別ブログの方で軽く触れたが、わたしは高校時代から合唱を続けている人間だったりする。合唱の世界では、皆川先生と言えば業界の大重鎮のひとりであった。最初にお姿を拝見したのは、立教グリー男声の定期演奏会だったように記憶している。

直接ご指導いただいた機会はないものの、コンクールやイベント等で審査して頂いたり、指導されている団体(中世音楽研究会)の演奏を聞かせて頂いたりと、勝手に身近に感じさせていただいた先生だ。「夏がきた」のカノンは皆川先生に教えていただいたようなものである。

本日ご紹介する『中世・ルネサンスの音楽』は、皆川先生による音楽ガイドブックである。

おススメ度、こんな方におススメ!

おすすめ度:★★★★(最大★5つ)

クラシック音楽が好きだけど、もっと古い時代の音楽に触れてみたい方、古楽初心者におススメ!皆川先生にお世話になった方は全員読むべき。

最初期の古楽ガイド

『中世・ルネサンスの音楽』は1977年刊行。今から40年以上も前に書かれている作品である。古楽系のガイド本としては最初期のものではないだろうか。

皆川先生は東大文学部出身で、本書の刊行当時はまだ立教大学の教授。まだ50歳の頃なので著者近影の若いこと若いこと。

カバーデザインが格好いい!

講談社現代新書が、現在の素っ気ない画一化されたデザインになる前の、一冊一冊個別にデザインされていた頃のカバーデザインがとても懐かしい。手間はかかるんだろうけど、絶対講談社現代新書のカバーは当時の方が断然好みである。

ちなみに、初版刊行当時の価格は390円だった。

中世・ルネサンスの音楽 (講談社現代新書 472)

現在は、講談社学術文庫版の方が手に入りやすいだろう。2009年に刊行されている。

内容はこんな感じ

ベートーヴェンよりもモーツァルトよりも、そしてバッハよりも以前のヨーロッパ音楽はどのようなものだったのか。グレゴリオ聖歌に端を発する単旋律音楽。各地に現れた吟遊詩人たちの存在。多声音楽の誕生は音楽をより高度に複雑化させていく。ノートルダム楽派の登場。そして多種多様に開花していくルネサンスの音楽。ヨーロッパ音楽の淵源はここあった。

初心者向けのガイドブック

今でこそ中世・ルネサンスの音楽はリスナーも増えたし、演奏者もプロからアマチュアまでたくさんいるけど、当時はまさに知る人ぞ知るマイナージャンルだった筈。よくぞ出版までこぎつけたものだと思う。ちなみに講談社学術文庫から出ている『バロック音楽』 は姉妹編。こちらも元々は講談社現代新書から1972年に出ていた書籍である。
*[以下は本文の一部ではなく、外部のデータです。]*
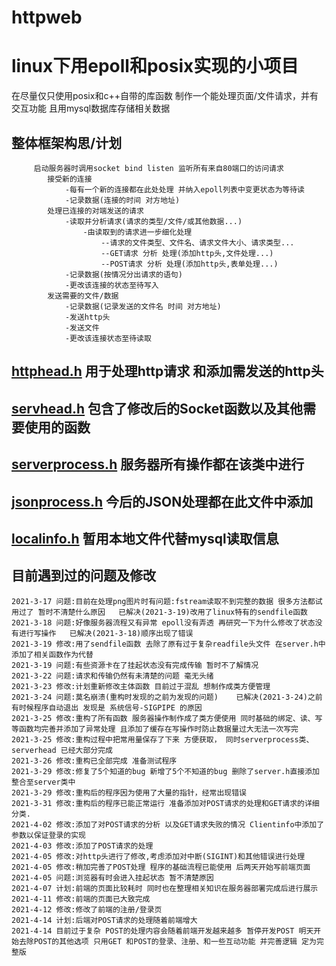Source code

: # httpweb
linux下用epoll和posix实现的小项目
===============================
在尽量仅只使用posix和c++自带的库函数  制作一个能处理页面/文件请求，并有交互功能 且用mysql数据库存储相关数据

整体框架构思/计划
-------------
		 启动服务器时调用socket bind listen 监听所有来自80端口的访问请求
		 	接受新的连接 
				-每有一个新的连接都在此处处理 并纳入epoll列表中变更状态为等待读
				-记录数据(连接的时间 对方地址)
			处理已连接的对端发送的请求
				-读取并分析请求(请求的类型/文件/或其他数据...)
					-由读取到的请求进一步细化处理
						--请求的文件类型、文件名、请求文件大小、请求类型...
						--GET请求 分析 处理(添加http头,文件处理...)
						--POST请求 分析 处理(添加http头,表单处理...)
				-记录数据(按情况分出请求的语句)
				-更改该连接的状态至待写入
		 	发送需要的文件/数据
				-记录数据(记录发送的文件名 时间 对方地址)
				-发送http头
				-发送文件
				-更改该连接状态至待读取

[httphead.h](https://github.com/Nefertarii/httpweb/blob/main/httphead.h)   用于处理http请求 和添加需发送的http头
-----------

[servhead.h](https://github.com/Nefertarii/httpweb/blob/main/servhead.h)   包含了修改后的Socket函数以及其他需要使用的函数
------------

[serverprocess.h](https://github.com/Nefertarii/httpweb/blob/main/serverprocess.h)   服务器所有操作都在该类中进行
--------------

[jsonprocess.h](https://github.com/Nefertarii/httpweb/blob/main/jsonprocess.h)  今后的JSON处理都在此文件中添加
--------------

[localinfo.h](https://github.com/Nefertarii/httpweb/blob/main/localinfo.h)    暂用本地文件代替mysql读取信息
-------------



目前遇到过的问题及修改
-----------
	2021-3-17 问题:目前在处理png图片时有问题:fstream读取不到完整的数据 很多方法都试用过了 暂时不清楚什么原因   已解决(2021-3-19)改用了linux特有的sendfile函数
	2021-3-18 问题:好像服务器流程又有异常 epoll没有弄透 再研究一下为什么修改了状态没有进行写操作   已解决(2021-3-18)顺序出现了错误
	2021-3-19 修改:用了sendfile函数 去除了原有过于复杂readfile头文件 在server.h中添加了相关函数作为代替   
	2021-3-19 问题:有些资源卡在了挂起状态没有完成传输 暂时不了解情况
	2021-3-22 问题:请求和传输仍然有未清楚的问题 毫无头绪
	2021-3-23 修改:计划重新修改主体函数 目前过于混乱 想制作成类方便管理
	2021-3-24 问题:莫名崩溃(重构时发现的之前为发现的问题)    已解决(2021-3-24)之前有时候程序自动退出 发现是 系统信号-SIGPIPE 的原因
	2021-3-25 修改:重构了所有函数 服务器操作制作成了类方便使用 同时基础的绑定、读、写等函数均完善并添加了异常处理 且添加了缓存在写操作时防止数据量过大无法一次写完
	2021-3-25 修改:重构过程中把常用量保存了下来 方便获取， 同时serverprocess类、serverhead 已经大部分完成
	2021-3-26 修改:重构已全部完成 准备测试程序
	2021-3-29 修改:修复了5个知道的bug 新增了5个不知道的bug 删除了server.h直接添加整合至server类中
	2021-3-29 修改:重构后的程序因为使用了大量的指针，经常出现错误
	2021-3-31 修改:重构后的程序已能正常运行 准备添加对POST请求的处理和GET请求的详细分类.
	2021-4-02 修改:添加了对POST请求的分析 以及GET请求失败的情况 Clientinfo中添加了参数以保证登录的实现
	2021-4-03 修改:添加了POST请求的处理
	2021-4-05 修改:对http头进行了修改,考虑添加对中断(SIGINT)和其他错误进行处理 
	2021-4-05 修改:稍加完善了POST处理 程序的基础流程已能使用 后两天开始写前端页面
	2021-4-05 问题:浏览器有时会进入挂起状态 暂不清楚原因
	2021-4-07 计划:前端的页面比较耗时 同时也在整理相关知识在服务器部署完成后进行展示
	2021-4-11 修改:前端的页面已大致完成
	2021-4-12 修改:修改了前端的注册/登录页
	2021-4-14 计划:后端对POST请求的处理随着前端增大 
	2021-4-14 目前过于复杂 POST的处理内容会随着前端开发越来越多 暂停开发POST 明天开始去除POST的其他选项 只用GET 和POST的登录、注册、和一些互动功能 并完善逻辑 定为完整版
古代からルネサンス期までのヨーロッパ音楽の流れを概説しながら、オススメ作曲家を片っ端から列挙していく初心者向けのガイドブックスタイルを取っている。

扱っているテーマが古いだけに、今でも十分通用する内容となっている。『バロック音楽』とセットで、是非とも手に取っていただきたい著作である。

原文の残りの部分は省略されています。